There is similarly no reason to believe your bizarre idea. You, like many non-scientists, think that scientists have a vested interest in defending at all costs the status quo. That’s a fallacy. There is a great incentive for scientists to *disprove *the status quo and to propose an alternative successful hypothesis - the great and the lauded scientists are not those that have supported the status quo but those who have made radical advances in our understanding Galileo, Newton, Darwin, Maxwell, Einstein, Curie, Bohr, Heisenberg, Rutherford, Hubble, Penzias, Wilson, Dawkins, Zwicky, Riess, Perlmutter, Margulis and many more. For example., any scientist who could simultaneously show that neo-Darwinian evolution was fundamentally mistaken and propose a more robust scientific hypothesis to explain the diversity of species would be the greatest biologist of the 21st century.
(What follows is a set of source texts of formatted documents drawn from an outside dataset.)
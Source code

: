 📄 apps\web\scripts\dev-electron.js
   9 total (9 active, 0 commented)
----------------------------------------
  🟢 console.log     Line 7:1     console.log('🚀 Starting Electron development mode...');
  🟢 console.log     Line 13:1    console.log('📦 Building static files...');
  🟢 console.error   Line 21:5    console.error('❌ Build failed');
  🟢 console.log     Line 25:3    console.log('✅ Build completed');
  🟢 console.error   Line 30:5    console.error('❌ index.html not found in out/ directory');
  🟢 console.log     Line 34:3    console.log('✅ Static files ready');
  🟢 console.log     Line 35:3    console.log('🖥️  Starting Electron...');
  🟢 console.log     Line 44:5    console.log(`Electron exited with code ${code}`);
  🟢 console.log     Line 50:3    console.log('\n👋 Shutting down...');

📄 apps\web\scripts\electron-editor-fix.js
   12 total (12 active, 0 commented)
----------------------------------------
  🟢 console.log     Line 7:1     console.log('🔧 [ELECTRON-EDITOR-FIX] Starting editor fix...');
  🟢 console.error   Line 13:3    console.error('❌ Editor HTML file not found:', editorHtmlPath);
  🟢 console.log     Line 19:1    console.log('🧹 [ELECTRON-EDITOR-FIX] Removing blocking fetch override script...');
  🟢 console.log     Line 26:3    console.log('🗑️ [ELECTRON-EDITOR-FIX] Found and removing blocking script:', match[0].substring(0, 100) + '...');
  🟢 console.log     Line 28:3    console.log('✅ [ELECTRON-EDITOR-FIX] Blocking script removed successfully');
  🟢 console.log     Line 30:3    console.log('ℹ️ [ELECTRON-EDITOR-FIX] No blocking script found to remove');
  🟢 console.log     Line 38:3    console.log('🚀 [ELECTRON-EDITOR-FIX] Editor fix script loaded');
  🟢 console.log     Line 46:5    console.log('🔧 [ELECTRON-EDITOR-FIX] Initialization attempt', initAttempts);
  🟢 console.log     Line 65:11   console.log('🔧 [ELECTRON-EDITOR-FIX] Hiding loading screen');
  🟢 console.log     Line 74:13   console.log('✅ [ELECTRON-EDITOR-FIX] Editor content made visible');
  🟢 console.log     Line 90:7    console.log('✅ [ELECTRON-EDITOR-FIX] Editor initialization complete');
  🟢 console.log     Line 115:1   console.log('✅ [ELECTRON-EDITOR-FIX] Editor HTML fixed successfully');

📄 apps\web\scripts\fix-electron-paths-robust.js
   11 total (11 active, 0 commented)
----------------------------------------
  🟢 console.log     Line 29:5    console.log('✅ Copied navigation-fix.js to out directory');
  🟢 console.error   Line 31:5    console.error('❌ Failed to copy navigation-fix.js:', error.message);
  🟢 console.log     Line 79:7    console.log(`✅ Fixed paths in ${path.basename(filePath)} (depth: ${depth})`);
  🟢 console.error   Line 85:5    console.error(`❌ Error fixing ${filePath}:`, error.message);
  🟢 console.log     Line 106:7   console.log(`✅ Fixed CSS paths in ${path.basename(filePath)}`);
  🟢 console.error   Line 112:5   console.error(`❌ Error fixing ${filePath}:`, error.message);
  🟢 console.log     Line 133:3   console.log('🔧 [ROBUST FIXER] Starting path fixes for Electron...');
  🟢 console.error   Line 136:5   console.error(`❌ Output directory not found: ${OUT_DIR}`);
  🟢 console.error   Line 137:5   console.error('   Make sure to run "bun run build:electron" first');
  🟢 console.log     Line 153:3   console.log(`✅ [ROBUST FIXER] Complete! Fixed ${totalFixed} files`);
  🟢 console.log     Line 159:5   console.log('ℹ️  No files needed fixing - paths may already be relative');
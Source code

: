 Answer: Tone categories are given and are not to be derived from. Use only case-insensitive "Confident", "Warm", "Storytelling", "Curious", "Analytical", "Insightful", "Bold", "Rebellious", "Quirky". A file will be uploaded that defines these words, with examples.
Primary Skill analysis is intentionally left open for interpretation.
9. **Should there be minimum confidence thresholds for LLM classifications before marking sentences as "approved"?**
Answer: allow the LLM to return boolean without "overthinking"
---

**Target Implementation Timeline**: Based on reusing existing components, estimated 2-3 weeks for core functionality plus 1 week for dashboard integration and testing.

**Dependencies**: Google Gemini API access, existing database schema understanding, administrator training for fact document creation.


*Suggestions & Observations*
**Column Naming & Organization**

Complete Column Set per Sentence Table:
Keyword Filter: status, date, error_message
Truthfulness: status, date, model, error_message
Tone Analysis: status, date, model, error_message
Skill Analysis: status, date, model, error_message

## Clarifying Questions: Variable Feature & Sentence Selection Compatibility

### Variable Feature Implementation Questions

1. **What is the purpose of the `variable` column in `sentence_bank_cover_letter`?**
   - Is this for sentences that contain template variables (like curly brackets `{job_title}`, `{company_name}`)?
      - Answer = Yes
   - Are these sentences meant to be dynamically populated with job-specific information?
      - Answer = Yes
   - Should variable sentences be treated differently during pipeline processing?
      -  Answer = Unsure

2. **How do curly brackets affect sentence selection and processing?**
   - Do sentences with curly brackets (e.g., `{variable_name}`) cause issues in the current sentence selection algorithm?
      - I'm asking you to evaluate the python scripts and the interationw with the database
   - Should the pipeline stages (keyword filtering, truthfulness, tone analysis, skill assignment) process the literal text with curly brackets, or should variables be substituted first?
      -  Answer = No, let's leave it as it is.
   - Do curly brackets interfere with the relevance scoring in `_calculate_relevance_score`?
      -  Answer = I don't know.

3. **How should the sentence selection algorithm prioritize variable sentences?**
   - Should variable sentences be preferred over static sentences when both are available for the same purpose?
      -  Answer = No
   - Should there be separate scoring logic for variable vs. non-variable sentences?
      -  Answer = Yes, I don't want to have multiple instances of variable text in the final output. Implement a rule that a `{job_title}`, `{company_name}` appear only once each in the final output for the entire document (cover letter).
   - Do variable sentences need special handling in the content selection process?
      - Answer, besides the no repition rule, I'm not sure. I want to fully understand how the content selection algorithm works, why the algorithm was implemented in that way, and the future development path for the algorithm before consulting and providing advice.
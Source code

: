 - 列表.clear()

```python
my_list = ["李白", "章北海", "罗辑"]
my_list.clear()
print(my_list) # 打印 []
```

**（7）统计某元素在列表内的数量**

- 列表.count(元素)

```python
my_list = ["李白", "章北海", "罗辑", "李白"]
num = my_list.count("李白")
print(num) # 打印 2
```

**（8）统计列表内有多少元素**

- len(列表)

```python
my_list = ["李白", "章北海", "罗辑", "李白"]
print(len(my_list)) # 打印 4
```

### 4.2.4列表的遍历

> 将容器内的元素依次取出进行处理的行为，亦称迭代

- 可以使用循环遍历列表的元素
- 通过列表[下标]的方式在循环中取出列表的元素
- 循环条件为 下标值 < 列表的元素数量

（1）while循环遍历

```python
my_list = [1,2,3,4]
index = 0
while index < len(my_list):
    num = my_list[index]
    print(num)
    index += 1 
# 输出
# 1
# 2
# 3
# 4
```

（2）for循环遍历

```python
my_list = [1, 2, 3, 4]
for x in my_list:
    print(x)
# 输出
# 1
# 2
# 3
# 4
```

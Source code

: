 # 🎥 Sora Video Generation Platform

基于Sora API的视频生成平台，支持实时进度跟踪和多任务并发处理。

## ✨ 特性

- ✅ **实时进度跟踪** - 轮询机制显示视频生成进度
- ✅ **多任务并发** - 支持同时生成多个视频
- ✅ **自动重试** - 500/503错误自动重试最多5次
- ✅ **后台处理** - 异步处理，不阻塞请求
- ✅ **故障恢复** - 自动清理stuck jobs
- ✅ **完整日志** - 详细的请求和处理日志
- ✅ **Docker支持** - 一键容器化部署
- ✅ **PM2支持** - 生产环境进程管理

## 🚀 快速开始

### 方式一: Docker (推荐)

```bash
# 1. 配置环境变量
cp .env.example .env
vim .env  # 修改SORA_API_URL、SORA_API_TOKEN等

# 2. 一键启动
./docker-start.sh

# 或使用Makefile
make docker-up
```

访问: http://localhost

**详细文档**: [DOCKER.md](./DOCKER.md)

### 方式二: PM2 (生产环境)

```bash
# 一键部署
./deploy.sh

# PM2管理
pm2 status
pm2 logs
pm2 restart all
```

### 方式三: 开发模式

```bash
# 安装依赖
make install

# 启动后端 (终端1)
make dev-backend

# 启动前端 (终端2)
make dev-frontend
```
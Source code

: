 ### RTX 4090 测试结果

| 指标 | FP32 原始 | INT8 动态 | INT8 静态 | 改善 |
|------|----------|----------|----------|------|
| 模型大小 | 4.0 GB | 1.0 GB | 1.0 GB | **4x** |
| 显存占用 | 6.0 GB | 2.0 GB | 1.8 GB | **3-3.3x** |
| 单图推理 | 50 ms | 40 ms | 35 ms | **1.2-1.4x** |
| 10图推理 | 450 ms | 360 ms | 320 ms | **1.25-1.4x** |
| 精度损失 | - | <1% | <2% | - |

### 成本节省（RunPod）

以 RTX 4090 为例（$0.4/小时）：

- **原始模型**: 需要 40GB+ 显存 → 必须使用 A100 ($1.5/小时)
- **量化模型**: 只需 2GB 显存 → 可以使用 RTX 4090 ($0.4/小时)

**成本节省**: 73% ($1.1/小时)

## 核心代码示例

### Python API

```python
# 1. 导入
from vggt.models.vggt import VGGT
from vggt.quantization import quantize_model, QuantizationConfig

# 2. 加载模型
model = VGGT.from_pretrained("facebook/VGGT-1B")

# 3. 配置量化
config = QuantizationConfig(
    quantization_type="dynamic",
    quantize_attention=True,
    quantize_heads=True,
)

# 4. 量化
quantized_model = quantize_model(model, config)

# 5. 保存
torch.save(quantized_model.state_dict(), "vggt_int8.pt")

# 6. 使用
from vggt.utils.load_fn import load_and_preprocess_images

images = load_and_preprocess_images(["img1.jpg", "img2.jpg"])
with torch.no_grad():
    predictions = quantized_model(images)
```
It’s unlikely, given what we know, to happen.

Alec
evolutionpages.com


#15

i believe in evolution to a point. but man did not evolve in my view, it was a creation made by god. alone and seprate from all others.

that is why i think they will never find a diect link to any evolution process and man.


#16

what is shameful about admitting ones shortcomings? it makes you a better person in my view, i was blessed by the lord in other area’s. like having the brain and wisdom to run a business with 53 employees. as far as scientists go. they have their own religion, it is called scientism, well that is what huston smith calls it. and most scientists are athiests or agnostics. that has been my dealings with them.


#17

got a question for you hecd2, if what you say is true about scientists, why do they not try to prove a god exists? i never see any research into that area.


#18

Why not? - the fact that two species, one clearly older in origin than the other, are also found simultaneously does not in any way provide evidence against evolutionary theory. Both allopatric-with-migration and sympatric speciation can result in coexisting species that share a common ancestor. (A more modern example is H Neanderthalensis and H sapiens in Europe - both evolved from an earlier common ancestor and both shared the same geographic range for many thousand years).

This EARLY in the story I would guess it is mostly hype to attract some attention and maybe make a name for the head archaeologist, maybe a nice grant or two.

You really, really don’t understand, do you? The paper is a peer reviewed paper published in the world’s most prestigious science journal.

I dont pretend to be an expert, but I dont know how you can call Nature a leading journal one second and call it “popular journalism” the next.

You are extremely confused. I have read the scientific paper from which I quoted. I am the only person so far on this thread to have read it. Everyone else is quoting a popular journalistic report from the Associated Press which is definitely NOT a scientific journal. Let’s not divert ourselves with red herrings and confused ideas from what the authors say in the scientific paper: “As the earliest secure evidence of Homo is found outside the known region of overlap4, it is nonetheless possible that H. erectus evolved from H. habilis elsewhere, and that the Turkana basin was a region of secondary contact between the two hominin taxa”

Alec
evolutionpages.com


#19

in my view evolution is a theory just like any other idea, it has not been proven, yet in schools it is taugh like it is the one and only answer to many questions. there are many other theory’s on who mankind etc can to be. why is it i do not see those taught?


#20

some examples are creationism. life forms being brought here from other planets etc. those are not explored in science classes why?